Resolutie Beeldgebied (μm) Laterale resolutie (nm) Tijd per afbeelding (minuten)
Laag 20×20 uur ≥300 ≤20
Laag 10×10 ≥156 ≤15
Laag 5×5 ≥75 ≤4
Hoog 20×20 uur ≤200 ≤20
Hoog 10×10 ≤110 ≤15
Hoog 5×5 ≤55 ≤4

Tabel 1: Typische tijden van HPICM-beeldvorming, afhankelijk van de grootte van het beeldgebied en de scanresolutie.

Subscription Required. Please recommend JoVE to your librarian.

Discussion

Om succesvolle HPICM-beelden te verkrijgen, moeten gebruikers een geluidsarm en trillingsarm systeem opzetten en geschikte pipetten produceren. We raden ten zeerste aan om AFM-kalibratiestandaarden te gebruiken om de stabiliteit van het systeem te testen voordat u probeert live cell imaging uit te voeren. Zodra de resolutie van het systeem is getest, kunnen gebruikers overwegen om vaste organen van Corti-monsters af te beelden om vertrouwd te raken met de beeldvormingsinstellingen voordat ze live cell imaging proberen.

Het optimale instelpunt voor beeldvorming varieert tussen verschillende pipetten, afhankelijk van de individuele vorm van hun uiteinden (die onbekend is totdat deze door elektronenmicroscopie wordt onderzocht) en van de hoeveelheid vuil die aan de punt is bevestigd, die ook onvoorspelbaar is. Nanopipettes met een optimaal instelpunt hoger dan 0,7% moeten worden weggegooid.

Tijdens beeldvorming van levende cellen neemt de hoeveelheid stof en puin in de extracellulaire oplossing in de loop van de tijd toe. Al deze deeltjes kunnen aan de punt van de pipet terechtkomen, waardoor de stroom afneemt en het onmogelijk wordt om het weefsel te blijven scannen - het beeld zal volledig wit worden omdat de feedback zal "denken" dat de nanopipette zich altijd in de buurt van het monster bevindt. Als dit gebeurt, wordt aanbevolen om de pipet in Z-as uit dat deel van het weefsel in te trekken. Deze terugtrekking zou de "vuiligheid" kunnen verwijderen. Als de pipet nog steeds vuil is, moet u de pipet vervangen en naar een ander deel van het monster verplaatsen. Vervolgens kan de gebruiker doorgaan met het scannen van het weefsel.

Vanaf vandaag is de meest essentiële beperking van de HPICM de hoeveelheid tijd die nodig is om een afbeelding met hoge resolutie te maken tijdens het werken met monsters met complexe topografie. Afhankelijk van de gewenste resolutie kunnen beelden tot een half uur of langer duren.
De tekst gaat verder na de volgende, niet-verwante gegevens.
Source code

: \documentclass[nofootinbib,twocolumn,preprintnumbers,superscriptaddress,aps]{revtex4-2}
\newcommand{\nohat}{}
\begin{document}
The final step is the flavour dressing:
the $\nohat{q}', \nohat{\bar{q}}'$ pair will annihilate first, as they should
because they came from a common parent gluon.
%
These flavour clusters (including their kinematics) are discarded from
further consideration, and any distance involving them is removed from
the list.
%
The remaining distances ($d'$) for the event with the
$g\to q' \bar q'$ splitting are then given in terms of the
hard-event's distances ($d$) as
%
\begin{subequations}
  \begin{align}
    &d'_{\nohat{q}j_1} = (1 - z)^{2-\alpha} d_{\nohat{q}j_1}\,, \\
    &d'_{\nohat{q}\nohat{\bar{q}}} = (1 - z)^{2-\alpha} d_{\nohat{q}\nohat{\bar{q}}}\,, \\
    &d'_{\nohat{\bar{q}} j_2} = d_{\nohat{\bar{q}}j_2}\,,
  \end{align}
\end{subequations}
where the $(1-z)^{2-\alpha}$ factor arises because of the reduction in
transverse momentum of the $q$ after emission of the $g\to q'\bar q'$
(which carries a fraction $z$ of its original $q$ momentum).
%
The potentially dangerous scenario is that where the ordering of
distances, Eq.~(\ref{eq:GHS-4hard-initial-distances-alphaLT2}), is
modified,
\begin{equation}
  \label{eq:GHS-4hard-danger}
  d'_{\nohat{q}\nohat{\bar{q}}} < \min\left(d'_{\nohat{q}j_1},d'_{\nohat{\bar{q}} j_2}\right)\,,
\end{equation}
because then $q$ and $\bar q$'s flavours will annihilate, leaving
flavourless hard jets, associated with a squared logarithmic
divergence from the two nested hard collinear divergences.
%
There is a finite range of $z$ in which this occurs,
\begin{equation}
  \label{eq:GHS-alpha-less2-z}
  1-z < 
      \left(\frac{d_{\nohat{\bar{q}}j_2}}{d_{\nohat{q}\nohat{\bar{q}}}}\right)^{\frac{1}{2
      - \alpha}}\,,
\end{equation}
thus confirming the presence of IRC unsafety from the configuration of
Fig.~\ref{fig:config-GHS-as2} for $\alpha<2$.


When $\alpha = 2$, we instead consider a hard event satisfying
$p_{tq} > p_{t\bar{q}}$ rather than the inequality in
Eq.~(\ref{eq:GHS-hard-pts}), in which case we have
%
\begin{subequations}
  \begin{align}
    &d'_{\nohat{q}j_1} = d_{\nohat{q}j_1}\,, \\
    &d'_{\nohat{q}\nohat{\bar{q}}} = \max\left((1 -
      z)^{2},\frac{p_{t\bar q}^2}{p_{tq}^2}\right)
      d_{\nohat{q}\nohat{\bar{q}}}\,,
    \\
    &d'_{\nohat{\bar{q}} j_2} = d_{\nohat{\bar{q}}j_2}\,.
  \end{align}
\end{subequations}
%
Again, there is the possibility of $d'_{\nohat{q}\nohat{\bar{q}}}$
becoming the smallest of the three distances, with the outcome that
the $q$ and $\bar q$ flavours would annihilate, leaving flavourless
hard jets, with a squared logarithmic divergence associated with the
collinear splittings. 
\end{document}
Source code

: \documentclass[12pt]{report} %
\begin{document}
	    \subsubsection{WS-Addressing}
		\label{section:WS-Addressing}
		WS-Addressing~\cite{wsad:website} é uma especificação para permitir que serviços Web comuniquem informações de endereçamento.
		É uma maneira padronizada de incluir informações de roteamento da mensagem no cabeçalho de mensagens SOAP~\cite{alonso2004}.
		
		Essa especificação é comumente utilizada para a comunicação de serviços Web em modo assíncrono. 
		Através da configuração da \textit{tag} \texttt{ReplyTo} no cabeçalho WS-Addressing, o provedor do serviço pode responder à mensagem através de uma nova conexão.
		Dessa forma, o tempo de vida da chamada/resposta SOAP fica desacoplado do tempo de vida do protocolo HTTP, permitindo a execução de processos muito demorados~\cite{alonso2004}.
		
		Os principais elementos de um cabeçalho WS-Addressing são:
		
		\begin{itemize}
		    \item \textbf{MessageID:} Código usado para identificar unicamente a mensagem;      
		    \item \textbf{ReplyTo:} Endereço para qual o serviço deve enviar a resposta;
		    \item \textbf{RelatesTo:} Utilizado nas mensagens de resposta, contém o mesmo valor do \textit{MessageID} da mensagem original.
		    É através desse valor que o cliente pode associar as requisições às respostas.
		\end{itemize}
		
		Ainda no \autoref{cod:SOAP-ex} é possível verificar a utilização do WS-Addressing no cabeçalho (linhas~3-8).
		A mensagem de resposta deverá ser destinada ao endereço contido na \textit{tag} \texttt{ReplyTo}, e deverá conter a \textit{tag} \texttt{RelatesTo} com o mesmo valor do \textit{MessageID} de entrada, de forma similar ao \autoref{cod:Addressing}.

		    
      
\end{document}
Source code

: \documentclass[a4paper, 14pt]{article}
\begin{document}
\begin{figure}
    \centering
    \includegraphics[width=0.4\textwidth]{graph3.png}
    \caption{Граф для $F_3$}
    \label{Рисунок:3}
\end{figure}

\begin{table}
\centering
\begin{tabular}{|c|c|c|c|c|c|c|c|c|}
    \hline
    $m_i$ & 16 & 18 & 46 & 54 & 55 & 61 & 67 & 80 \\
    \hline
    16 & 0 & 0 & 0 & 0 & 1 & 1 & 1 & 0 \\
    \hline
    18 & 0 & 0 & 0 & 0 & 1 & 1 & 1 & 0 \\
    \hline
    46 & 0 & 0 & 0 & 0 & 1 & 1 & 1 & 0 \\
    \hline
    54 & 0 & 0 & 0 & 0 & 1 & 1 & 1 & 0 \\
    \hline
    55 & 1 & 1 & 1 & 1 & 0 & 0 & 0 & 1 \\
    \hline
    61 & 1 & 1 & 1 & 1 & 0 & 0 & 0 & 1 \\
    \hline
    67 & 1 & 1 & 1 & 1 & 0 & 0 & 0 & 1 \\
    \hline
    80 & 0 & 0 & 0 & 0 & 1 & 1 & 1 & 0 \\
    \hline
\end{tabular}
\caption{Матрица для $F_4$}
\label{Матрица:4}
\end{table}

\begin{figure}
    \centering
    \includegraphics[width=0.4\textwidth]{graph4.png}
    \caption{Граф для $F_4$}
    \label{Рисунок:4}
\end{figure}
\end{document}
In beelden die langer dan een kwartier worden verkregen, kan de drift duidelijk worden en kunnen specifieke structuren worden verschoven en moeilijker te onderscheiden zijn. Dit gebeurt omdat de levende cellen voortdurend bewegen of hun vorm in de loop van de tijd veranderen. Om moleculaire gebeurtenissen en veranderingen in de structuren van cellen in de loop van de tijd te visualiseren, zijn verdere ontwikkelingen nodig om de temporele resolutie van de HPICM11te optimaliseren.

De ruis van de nanopipettestroom vertegenwoordigt een andere beperking omdat het het minimale praktisch haalbare instelpunt bepaalt. De stroom die door de nanopipette in de oplossing wordt gegenereerd, verzwakt snel (omgekeerd evenredig met de kubieke afstand tot de pipetpunt), waardoor een "detectievolume" ontstaat, waarboven de nanopipette het oppervlak niet kan "waarnemen". We hebben eerder een model van dit fenomeen ontwikkeld en aangetoond dat de laterale resolutie van de SICM-sonde wordt bepaald door de doorsnede van dit "detectievolume" met het celoppervlak, dat extreem klein kan zijn bij lage instelpunten25. Dit is vooral belangrijk voor het afbeelden van haarceltipverbindingen met een diameter van ~ 5 nm12,33. Op het eerste gezicht zouden de pipetten met een kleinere binnendiameter resulteren in een betere resolutie van HPICM-beeldvorming. Dit geldt inderdaad voor relatief grote pipetten (>50 nm). Het verkleinen van de binnendiameter van de nanopipette tot onder ~ 50 nm resulteert echter in een onevenredig grote toename van de pipetruis en dus het verlies van resolutie bij lage instelpunten die essentieel zijn voor het in beeld brengen van stereociliabundels. Vanaf vandaag weten we niet hoe we dit probleem moeten oplossen en werken we aan het vinden van de juiste oplossing.

Samenvattend presenteert dit artikel een gedetailleerd protocol voor de visualisatie van stereociliabundels in levende auditieve haarcellen van zoogdieren met HPICM. De grootste voordelen van de HPICM zijn: i) het vermogen om labelvrije nanoschaalstructuren aan het oppervlak van levende cellen te visualiseren zonder ze aan te raken; en ii) om de functie van deze structuren te onderzoeken met patchklemopnamen en/of lokale levering op nanoschaal van mechanische of chemische stimuli. Voor zover wij weten zijn deze voordelen uniek voor HPICM. Natuurlijk zijn er enkele nadelen. Ten eerste is HPICM vanwege beperkingen op de hoogte van de in beeld te brengen structuren mogelijk niet geschikt voor het afbeelden van extreem hoge structuren, zoals stereociliabundels van de vestibulaire haarcellen in de ampullen van zoogdieren. Ten tweede is HPICM nog steeds in ontwikkeling en zijn verdere verbeteringen in de snelheid en resolutie van beeldvorming nodig. De fysische principes van HPICM en onze eigen ervaring suggereren echter dat het mogelijk is. We geloven dat HPICM unieke gegevens zal opleveren over de functie van individuele eiwitcomplexen aan het stereocilia-oppervlak.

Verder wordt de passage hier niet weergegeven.